EXERCISE MATERIALS:
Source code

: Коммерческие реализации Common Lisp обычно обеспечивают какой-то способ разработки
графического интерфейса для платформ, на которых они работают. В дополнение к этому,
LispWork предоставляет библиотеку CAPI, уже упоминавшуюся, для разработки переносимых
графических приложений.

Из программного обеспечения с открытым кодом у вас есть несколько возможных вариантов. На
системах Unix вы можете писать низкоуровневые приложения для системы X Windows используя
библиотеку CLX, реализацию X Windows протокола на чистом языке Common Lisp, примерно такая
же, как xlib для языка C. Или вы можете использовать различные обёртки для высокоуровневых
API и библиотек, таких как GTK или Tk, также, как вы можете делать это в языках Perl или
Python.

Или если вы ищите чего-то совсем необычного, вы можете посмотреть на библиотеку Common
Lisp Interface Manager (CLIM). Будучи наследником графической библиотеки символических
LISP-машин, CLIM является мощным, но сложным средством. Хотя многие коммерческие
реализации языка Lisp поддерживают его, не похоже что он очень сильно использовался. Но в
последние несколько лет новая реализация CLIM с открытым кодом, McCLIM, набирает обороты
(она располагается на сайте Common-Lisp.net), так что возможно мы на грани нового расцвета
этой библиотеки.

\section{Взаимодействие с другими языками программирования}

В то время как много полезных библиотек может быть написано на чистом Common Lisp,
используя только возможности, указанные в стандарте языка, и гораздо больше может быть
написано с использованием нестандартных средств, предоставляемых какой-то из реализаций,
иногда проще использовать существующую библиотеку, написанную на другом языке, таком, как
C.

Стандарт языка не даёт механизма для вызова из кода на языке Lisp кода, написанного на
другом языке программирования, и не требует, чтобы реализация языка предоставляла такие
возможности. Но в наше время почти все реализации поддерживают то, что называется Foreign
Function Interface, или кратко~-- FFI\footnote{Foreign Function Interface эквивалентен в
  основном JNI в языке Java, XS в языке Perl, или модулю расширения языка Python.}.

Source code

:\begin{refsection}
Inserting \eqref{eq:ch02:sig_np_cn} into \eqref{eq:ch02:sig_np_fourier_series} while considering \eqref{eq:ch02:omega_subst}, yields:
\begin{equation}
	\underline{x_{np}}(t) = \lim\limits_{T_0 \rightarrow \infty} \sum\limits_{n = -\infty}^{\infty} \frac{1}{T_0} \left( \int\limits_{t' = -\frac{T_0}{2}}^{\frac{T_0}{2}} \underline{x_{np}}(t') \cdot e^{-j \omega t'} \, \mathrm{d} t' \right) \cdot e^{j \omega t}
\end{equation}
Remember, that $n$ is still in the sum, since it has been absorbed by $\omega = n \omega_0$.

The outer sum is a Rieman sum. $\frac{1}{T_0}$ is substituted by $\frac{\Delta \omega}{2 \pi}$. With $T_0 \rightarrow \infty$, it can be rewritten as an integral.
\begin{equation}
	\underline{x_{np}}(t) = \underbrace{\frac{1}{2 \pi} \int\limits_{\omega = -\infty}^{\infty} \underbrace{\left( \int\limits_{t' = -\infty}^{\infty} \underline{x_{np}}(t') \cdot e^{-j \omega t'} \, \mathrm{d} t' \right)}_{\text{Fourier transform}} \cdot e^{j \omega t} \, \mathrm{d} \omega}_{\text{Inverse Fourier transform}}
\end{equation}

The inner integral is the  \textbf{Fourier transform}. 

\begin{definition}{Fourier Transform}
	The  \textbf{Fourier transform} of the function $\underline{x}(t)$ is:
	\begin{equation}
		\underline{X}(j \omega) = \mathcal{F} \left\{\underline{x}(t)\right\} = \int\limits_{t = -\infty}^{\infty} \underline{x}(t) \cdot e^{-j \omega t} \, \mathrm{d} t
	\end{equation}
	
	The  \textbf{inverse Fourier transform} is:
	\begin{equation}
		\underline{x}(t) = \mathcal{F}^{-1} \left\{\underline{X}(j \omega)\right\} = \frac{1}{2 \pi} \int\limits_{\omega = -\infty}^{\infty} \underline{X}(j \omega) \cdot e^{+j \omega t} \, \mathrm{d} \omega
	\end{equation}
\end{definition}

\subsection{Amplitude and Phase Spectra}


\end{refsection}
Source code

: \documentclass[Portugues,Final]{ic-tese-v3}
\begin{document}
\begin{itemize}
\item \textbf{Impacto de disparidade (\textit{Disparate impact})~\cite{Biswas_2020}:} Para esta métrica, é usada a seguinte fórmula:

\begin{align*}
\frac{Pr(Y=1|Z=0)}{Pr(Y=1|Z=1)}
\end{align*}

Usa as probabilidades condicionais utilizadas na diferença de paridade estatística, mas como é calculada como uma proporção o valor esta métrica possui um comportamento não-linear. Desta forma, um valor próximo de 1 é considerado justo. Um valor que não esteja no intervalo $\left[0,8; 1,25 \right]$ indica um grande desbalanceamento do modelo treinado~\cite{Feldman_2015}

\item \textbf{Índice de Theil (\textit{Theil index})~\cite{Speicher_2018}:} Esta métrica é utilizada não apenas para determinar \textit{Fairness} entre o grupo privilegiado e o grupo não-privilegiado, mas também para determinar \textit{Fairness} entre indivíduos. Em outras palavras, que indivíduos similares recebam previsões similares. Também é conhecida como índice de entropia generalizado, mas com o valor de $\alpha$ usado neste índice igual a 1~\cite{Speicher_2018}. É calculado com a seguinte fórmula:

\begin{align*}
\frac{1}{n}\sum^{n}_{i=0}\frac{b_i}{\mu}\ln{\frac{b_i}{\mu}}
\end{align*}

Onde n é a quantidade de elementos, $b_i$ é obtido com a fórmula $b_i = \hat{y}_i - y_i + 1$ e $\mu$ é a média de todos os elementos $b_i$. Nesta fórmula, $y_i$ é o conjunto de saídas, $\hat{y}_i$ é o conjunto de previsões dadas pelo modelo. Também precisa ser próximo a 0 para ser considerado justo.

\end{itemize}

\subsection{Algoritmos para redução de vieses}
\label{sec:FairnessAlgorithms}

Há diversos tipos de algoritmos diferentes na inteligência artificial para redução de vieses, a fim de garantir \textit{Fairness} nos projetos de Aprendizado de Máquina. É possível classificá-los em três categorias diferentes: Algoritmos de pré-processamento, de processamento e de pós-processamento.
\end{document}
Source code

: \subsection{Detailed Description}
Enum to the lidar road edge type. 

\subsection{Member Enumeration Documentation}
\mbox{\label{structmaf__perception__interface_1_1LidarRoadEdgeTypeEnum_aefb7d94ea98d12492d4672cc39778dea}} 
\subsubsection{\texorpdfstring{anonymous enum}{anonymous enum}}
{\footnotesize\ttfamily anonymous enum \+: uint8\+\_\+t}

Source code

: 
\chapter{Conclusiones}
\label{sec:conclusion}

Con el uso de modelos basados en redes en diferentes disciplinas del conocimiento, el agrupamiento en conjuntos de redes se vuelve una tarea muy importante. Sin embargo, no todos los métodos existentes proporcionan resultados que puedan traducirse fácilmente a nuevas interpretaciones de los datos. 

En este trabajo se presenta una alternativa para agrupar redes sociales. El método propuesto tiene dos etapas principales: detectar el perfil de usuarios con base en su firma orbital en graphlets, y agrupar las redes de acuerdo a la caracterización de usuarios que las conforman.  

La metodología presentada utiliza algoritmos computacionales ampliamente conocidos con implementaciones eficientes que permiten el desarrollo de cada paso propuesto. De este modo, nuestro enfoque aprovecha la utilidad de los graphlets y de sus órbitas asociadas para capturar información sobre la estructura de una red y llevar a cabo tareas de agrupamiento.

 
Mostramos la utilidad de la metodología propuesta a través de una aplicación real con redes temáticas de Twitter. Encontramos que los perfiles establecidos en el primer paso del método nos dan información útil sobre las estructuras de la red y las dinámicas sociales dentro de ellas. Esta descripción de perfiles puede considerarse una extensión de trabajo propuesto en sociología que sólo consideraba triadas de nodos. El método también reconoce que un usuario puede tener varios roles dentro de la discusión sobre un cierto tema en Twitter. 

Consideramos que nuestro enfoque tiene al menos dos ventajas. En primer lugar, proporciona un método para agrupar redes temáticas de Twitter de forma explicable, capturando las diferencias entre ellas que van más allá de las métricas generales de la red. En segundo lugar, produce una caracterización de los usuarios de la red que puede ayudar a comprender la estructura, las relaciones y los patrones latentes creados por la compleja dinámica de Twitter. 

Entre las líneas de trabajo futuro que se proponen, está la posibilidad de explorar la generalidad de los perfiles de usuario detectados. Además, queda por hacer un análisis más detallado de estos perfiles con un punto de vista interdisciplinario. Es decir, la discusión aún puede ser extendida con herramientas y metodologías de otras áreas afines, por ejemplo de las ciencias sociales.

TASK BRIEF:
Search the material for the word "previsões" and copy every matching line.

RESPONSE AREA:
\item \textbf{Índice de Theil (\textit{Theil index})~\cite{Speicher_2018}:} Esta métrica é utilizada não apenas para determinar \textit{Fairness} entre o grupo privilegiado e o grupo não-privilegiado, mas também para determinar \textit{Fairness} entre indivíduos. Em outras palavras, que indivíduos similares recebam previsões similares. Também é conhecida como índice de entropia generalizado, mas com o valor de $\alpha$ usado neste índice igual a 1~\cite{Speicher_2018}. É calculado com a seguinte fórmula:
Onde n é a quantidade de elementos, $b_i$ é obtido com a fórmula $b_i = \hat{y}_i - y_i + 1$ e $\mu$ é a média de todos os elementos $b_i$. Nesta fórmula, $y_i$ é o conjunto de saídas, $\hat{y}_i$ é o conjunto de previsões dadas pelo modelo. Também precisa ser próximo a 0 para ser considerado justo.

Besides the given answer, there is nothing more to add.